Le 24 juin, la salle Richelieu accueillera, pour la première fois, la finale nationale de la douzième édition du Trophée d’impro Culture & Diversité.
Alain Degois est aux anges. Le 24 juin, l’improvisation théâtrale, à laquelle ce metteur en scène a consacré une très large partie de sa vie professionnelle, aura les honneurs de la Comédie-Française. Ce jour-là, la salle Richelieu accueillera, pour la première fois, la finale nationale de la douzième édition du Trophée d’impro Culture & Diversité. Soit, sur scène, soixante-six collégiens représentant onze équipes régionales venues de toute la France, qui improviseront avec l’aide de leur coach des saynètes à la manière de Molière (célébration des 400 ans de sa naissance oblige), sous le regard d’un arbitre. Et, dans la salle, beaucoup de jeunes ayant participé aux sélections se retrouveront pour soutenir les finalistes. La journée se clôturera par un match de gala qui verra se rencontrer des collégiens, quelques comédiens de la Comédie-Française qui se prêteront au jeu et des invités, parmi lesquels Jamel Debbouze.
L’humoriste doit tout à l’improvisation théâtrale. C’est à Trappes, dans cette commune des Yvelines où il a grandi, que Jamel Debbouze a fait ses premiers pas sur scène, grâce aux ateliers d’impro organisés dans les collèges par la compagnie Déclic Théâtre, d’Alain Degois. Celui que tout le monde surnomme « Papy » Degois, en référence à son don d’imitation pour le Papy Mougeot de Coluche, a, pendant vingt ans, initié des milliers de collégiens à cette pratique et déniché le talent de Jamel Debbouze, mais aussi de Sophia Aram, Arnaud Tsamere ou encore Issa Doumbia. Il a transmis les clés de Déclic Théâtre en 2014, et multiplie depuis les mises en scène d’humoristes (Blanche Gardin, Bun Hay Mean, Marc Fraize, etc.), mais n’a pas renoncé à défendre l’impro.
Ambiance exaltée
« Avoir accès à la scène de la Comédie-Française, c’est une des reconnaissances qui me touchent le plus, déclare Alain Degois.

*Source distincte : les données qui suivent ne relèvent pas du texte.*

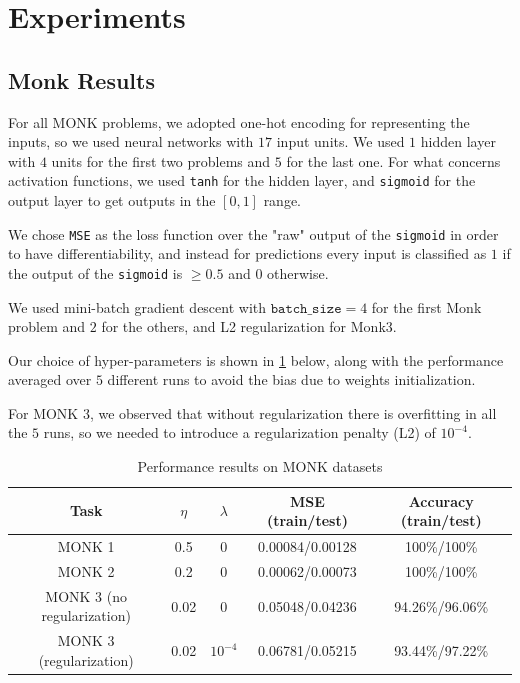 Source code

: \section{Experiments}

\subsection{Monk Results}

For all MONK problems, we adopted one-hot encoding for representing the inputs, so we used neural networks with $17$ input units. We used $1$ hidden layer with $4$ units for the first two problems and $5$ for the last one. For what concerns activation functions, we used \texttt{tanh} for the hidden layer, and \texttt{sigmoid} for the output layer to get outputs in the $[0, 1]$ range.

We chose \texttt{MSE} as the loss function over the "raw" output of the \texttt{sigmoid} in order to have differentiability, and instead for predictions every input is classified as $1$ if the output of the \texttt{sigmoid} is $\ge 0.5$ and $0$ otherwise.

We used mini-batch gradient descent with $\texttt{batch\_size} = 4$ for the first Monk problem and $2$ for the others, and L2 regularization for Monk3.

Our choice of hyper-parameters is shown in \cref{fig:hyper} below, along with the performance averaged over $5$ different runs to avoid the bias due to weights initialization.

For MONK 3, we observed that without regularization there is overfitting in all the $5$ runs, so we needed to introduce a regularization penalty (L2) of $10^{-4}$.

\begin{table}[htb]
    \centering
    \begin{tabular}{|c|c|c|c|c|}
        \hline 
        Task & $\eta$ & $\lambda$ & MSE (train/test) & Accuracy (train/test) \\ \hline
        MONK 1 & 0.5 & 0 & 0.00084/0.00128  & 100\%/100\% \\ \hline
        MONK 2 & 0.2 & 0 & 0.00062/0.00073 & 100\%/100\% \\ \hline
        MONK 3 (no regularization) & 0.02 & 0 & 0.05048/0.04236 & 94.26\%/96.06\% \\ \hline
        MONK 3 (regularization) & 0.02 & $10^{-4}$ & 0.06781/0.05215 & 93.44\%/97.22\% \\ \hline
    \end{tabular}
    \caption{Performance results on MONK datasets}
    \label{fig:hyper}
\end{table}

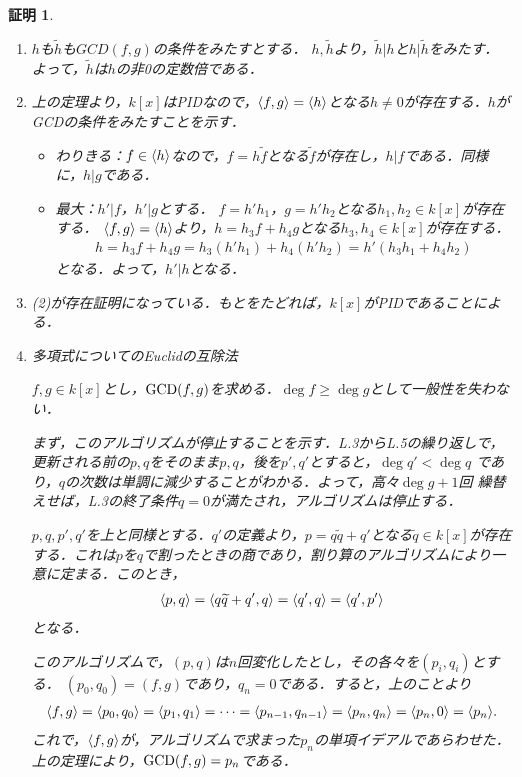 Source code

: \documentclass[9pt]{ltjsarticle}
\theoremstyle{break}
\theoremstyle{break}
\theoremstyle{break}
\theoremstyle{break}
\theoremstyle{break}
\theoremstyle{break}
\theoremstyle{break}
\theoremstyle{break}
\theoremstyle{break}
\theoremstyle{break}
\theoremstyle{break}
\theoremstyle{break}
\theoremstyle{break}
\theoremstyle{break}
\theoremstyle{break}
\theoremstyle{nonumberbreak}
\newtheorem{myproof}{証明}
\theoremstyle{nonumberbreak}
\begin{document}
\begin{myproof}
 \begin{enumerate}[label=(\arabic*)]
  \item
$h$も$\tilde h$も$GCD(f,g)$の条件をみたすとする．
$h,\tilde h$より，$\tilde h | h$と$h | \tilde h$をみたす．よって，$\tilde h$は$h$の非0の定数倍である．
  \item
上の定理より，$k[x]$はPIDなので，$\langle f,g \rangle=\langle h \rangle$となる$h\neq 0$が存在する．$h$がGCDの条件をみたすことを示す．
\begin{itemize}
 \item わりきる：$f\in \langle h \rangle$なので，$f=h\tilde f$となる$\tilde f$が存在し，$h|f$である．同様に，$h|g$である．
 \item 最大：$h'|f$，$h'|g$とする．
$f = h' h_1$，$g=h' h_2$となる$h_1,h_2 \in k[x]$が存在する．
$\langle f,g \rangle=\langle h \rangle$より，$h=h_3 f + h_4 g$となる$h_3,h_4 \in k[x]$が存在する．
\begin{align}
 h=h_3 f + h_4 g = h_3(h' h_1) + h_4(h' h_2) = h'(h_3 h_1 + h_4 h_2)
\end{align}
となる．よって，$h'|h$となる．
\end{itemize}
  \item (2)が存在証明になっている．もとをたどれば，$k[x]$がPIDであることによる．
  \item
\begin{algorithm}[H]
\caption{多項式についてのEuclidの互除法}
$f,g \in k[x]$とし，${\rm GCD}(f,g)$を求める．$\deg f \ge \deg g$として一般性を失わない．
 \begin{algorithmic}[1]
  \ENDWHILE
 \end{algorithmic}
\end{algorithm}
まず，このアルゴリズムが停止することを示す．L.3からL.5の繰り返しで，
更新される前の$p,q$をそのまま$p,q$，後を$p',q'$とすると，$\deg q' < \deg q$
であり，$q$の次数は単調に減少することがわかる．よって，高々$\deg g + 1$回
繰替えせば，L.3の終了条件$q = 0$が満たされ，アルゴリズムは停止する．

$p,q,p',q'$を上と同様とする．$q'$の定義より，$p=q\tilde q + q'$となる$\tilde q\in k[x]$が存在する．これは$p$を$q$で割ったときの商であり，割り算のアルゴリズムにより一意に定まる．このとき，
\begin{align}
 \langle p,q \rangle = \langle q\widetilde q + q', q \rangle = \langle q', q \rangle = \langle q', p' \rangle
\label{163222_28Feb15}
\end{align}
となる．

このアルゴリズムで，$(p,q)$は$n$回変化したとし，その各々を$(p_i,q_i)$とする．
$(p_0,q_0)=(f,g)$であり，$q_n = 0$である．すると，上のことより
\begin{align}
 \langle f,g \rangle = \langle p_0,q_0 \rangle = \langle p_1,q_1 \rangle = \dots = \langle p_{n-1},q_{n-1} \rangle = \langle p_n, q_n \rangle = \langle p_n, 0 \rangle = \langle p_n \rangle.
\end{align}
これで，$\langle f,g \rangle$が，アルゴリズムで求まった$p_n$の単項イデアルであらわせた．
上の定理により，${\rm GCD}(f,g)=p_n$である．
 \end{enumerate}
\end{myproof}
\end{document}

Alors que les institutions culturelles m’ont toujours renvoyé que je faisais du social, de l’animation, du divertissement, l’improvisation devient une discipline à part entière du théâtre. » Il ajoute, avec la jovialité qui ne le quitte jamais : « C’est la première fois en quatre cents ans que des textes non validés par le comité de lecture vont être joués à la Comédie-Française. »
Douze ans déjà que lui et Jamel Debbouze, grâce à sa notoriété, ont convaincu la Fondation Culture & Diversité – créée par le milliardaire Marc Ladreit de Lacharrière pour favoriser l’accès aux arts et à la culture des jeunes issus de milieux modestes – de soutenir l’improvisation théâtrale. Désormais, une trentaine de compagnies présentes dans une centaine de collèges, majoritairement de quartiers sensibles, forment plus de 1 400 jeunes à cette pratique artistique.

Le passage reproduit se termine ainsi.